*TASK TO COMPLETE*: A verbatim copy of every entry is required.

(Items listed in a dataset)
┄┄┄┄┄┄

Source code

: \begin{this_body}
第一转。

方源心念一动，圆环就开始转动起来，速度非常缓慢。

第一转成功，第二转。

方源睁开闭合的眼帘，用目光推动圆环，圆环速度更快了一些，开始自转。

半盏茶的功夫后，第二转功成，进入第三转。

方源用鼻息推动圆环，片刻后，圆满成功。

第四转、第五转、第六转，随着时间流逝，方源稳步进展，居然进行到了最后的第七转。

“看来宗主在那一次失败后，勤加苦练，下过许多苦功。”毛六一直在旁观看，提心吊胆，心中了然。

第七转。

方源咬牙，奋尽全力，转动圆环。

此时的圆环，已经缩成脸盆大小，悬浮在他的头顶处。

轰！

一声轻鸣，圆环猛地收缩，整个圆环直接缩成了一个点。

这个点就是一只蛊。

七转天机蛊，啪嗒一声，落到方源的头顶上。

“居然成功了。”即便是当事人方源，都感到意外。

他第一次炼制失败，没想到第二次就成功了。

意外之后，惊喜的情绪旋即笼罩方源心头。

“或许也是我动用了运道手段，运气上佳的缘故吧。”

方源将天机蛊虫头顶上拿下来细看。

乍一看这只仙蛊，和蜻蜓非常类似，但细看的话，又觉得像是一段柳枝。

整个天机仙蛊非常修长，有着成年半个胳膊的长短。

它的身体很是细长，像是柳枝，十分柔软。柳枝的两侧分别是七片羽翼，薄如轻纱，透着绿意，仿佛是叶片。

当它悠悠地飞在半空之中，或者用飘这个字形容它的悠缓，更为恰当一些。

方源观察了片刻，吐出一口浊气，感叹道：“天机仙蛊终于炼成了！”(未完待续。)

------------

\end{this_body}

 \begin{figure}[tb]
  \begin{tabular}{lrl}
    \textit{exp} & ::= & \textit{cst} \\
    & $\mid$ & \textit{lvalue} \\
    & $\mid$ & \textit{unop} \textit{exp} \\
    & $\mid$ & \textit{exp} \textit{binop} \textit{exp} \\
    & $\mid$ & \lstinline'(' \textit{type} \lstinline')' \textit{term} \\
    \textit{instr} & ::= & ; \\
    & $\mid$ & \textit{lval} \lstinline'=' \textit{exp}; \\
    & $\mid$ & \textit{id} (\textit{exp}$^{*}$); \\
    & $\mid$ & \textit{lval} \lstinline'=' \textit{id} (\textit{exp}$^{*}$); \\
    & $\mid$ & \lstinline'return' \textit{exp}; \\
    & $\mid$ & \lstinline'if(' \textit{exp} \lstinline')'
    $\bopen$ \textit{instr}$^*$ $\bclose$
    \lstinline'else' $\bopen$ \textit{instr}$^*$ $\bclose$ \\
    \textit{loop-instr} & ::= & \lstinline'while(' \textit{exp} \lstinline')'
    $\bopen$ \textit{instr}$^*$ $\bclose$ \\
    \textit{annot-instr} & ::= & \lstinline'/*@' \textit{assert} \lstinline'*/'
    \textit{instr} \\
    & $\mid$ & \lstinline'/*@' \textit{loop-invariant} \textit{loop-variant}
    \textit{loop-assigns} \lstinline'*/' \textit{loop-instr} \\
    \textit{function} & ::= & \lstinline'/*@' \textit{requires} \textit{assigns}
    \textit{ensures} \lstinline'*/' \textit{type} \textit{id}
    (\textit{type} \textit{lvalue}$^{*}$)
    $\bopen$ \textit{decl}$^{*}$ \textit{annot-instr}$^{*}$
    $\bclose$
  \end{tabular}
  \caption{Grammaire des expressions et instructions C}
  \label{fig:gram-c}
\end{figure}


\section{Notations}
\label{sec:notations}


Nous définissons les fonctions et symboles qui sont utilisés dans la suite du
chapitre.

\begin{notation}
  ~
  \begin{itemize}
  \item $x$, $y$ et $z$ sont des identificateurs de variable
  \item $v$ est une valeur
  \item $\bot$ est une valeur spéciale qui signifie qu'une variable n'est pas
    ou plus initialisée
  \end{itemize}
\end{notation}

┄┄┄┄┄┄

*ANSWER TO THIS PROBLEM*:
Source code

: \begin{this_body}
第一转。

方源心念一动，圆环就开始转动起来，速度非常缓慢。

第一转成功，第二转。

方源睁开闭合的眼帘，用目光推动圆环，圆环速度更快了一些，开始自转。

半盏茶的功夫后，第二转功成，进入第三转。

方源用鼻息推动圆环，片刻后，圆满成功。

第四转、第五转、第六转，随着时间流逝，方源稳步进展，居然进行到了最后的第七转。

“看来宗主在那一次失败后，勤加苦练，下过许多苦功。”毛六一直在旁观看，提心吊胆，心中了然。

第七转。

方源咬牙，奋尽全力，转动圆环。

此时的圆环，已经缩成脸盆大小，悬浮在他的头顶处。

轰！

一声轻鸣，圆环猛地收缩，整个圆环直接缩成了一个点。

这个点就是一只蛊。

七转天机蛊，啪嗒一声，落到方源的头顶上。

“居然成功了。”即便是当事人方源，都感到意外。

他第一次炼制失败，没想到第二次就成功了。

意外之后，惊喜的情绪旋即笼罩方源心头。

“或许也是我动用了运道手段，运气上佳的缘故吧。”

方源将天机蛊虫头顶上拿下来细看。

乍一看这只仙蛊，和蜻蜓非常类似，但细看的话，又觉得像是一段柳枝。

整个天机仙蛊非常修长，有着成年半个胳膊的长短。

它的身体很是细长，像是柳枝，十分柔软。柳枝的两侧分别是七片羽翼，薄如轻纱，透着绿意，仿佛是叶片。

当它悠悠地飞在半空之中，或者用飘这个字形容它的悠缓，更为恰当一些。

方源观察了片刻，吐出一口浊气，感叹道：“天机仙蛊终于炼成了！”(未完待续。)

------------

\end{this_body}

 \begin{figure}[tb]
  \begin{tabular}{lrl}
    \textit{exp} & ::= & \textit{cst} \\
    & $\mid$ & \textit{lvalue} \\
    & $\mid$ & \textit{unop} \textit{exp} \\
    & $\mid$ & \textit{exp} \textit{binop} \textit{exp} \\
    & $\mid$ & \lstinline'(' \textit{type} \lstinline')' \textit{term} \\
    \textit{instr} & ::= & ; \\
    & $\mid$ & \textit{lval} \lstinline'=' \textit{exp}; \\
    & $\mid$ & \textit{id} (\textit{exp}$^{*}$); \\
    & $\mid$ & \textit{lval} \lstinline'=' \textit{id} (\textit{exp}$^{*}$); \\
    & $\mid$ & \lstinline'return' \textit{exp}; \\
    & $\mid$ & \lstinline'if(' \textit{exp} \lstinline')'
    $\bopen$ \textit{instr}$^*$ $\bclose$
    \lstinline'else' $\bopen$ \textit{instr}$^*$ $\bclose$ \\
    \textit{loop-instr} & ::= & \lstinline'while(' \textit{exp} \lstinline')'
    $\bopen$ \textit{instr}$^*$ $\bclose$ \\
    \textit{annot-instr} & ::= & \lstinline'/*@' \textit{assert} \lstinline'*/'
    \textit{instr} \\
    & $\mid$ & \lstinline'/*@' \textit{loop-invariant} \textit{loop-variant}
    \textit{loop-assigns} \lstinline'*/' \textit{loop-instr} \\
    \textit{function} & ::= & \lstinline'/*@' \textit{requires} \textit{assigns}
    \textit{ensures} \lstinline'*/' \textit{type} \textit{id}
    (\textit{type} \textit{lvalue}$^{*}$)
    $\bopen$ \textit{decl}$^{*}$ \textit{annot-instr}$^{*}$
    $\bclose$
  \end{tabular}
  \caption{Grammaire des expressions et instructions C}
  \label{fig:gram-c}
\end{figure}


\section{Notations}
\label{sec:notations}


Nous définissons les fonctions et symboles qui sont utilisés dans la suite du
chapitre.

\begin{notation}
  ~
  \begin{itemize}
  \item $x$, $y$ et $z$ sont des identificateurs de variable
  \item $v$ est une valeur
  \item $\bot$ est une valeur spéciale qui signifie qu'une variable n'est pas
    ou plus initialisée
  \end{itemize}
\end{notation}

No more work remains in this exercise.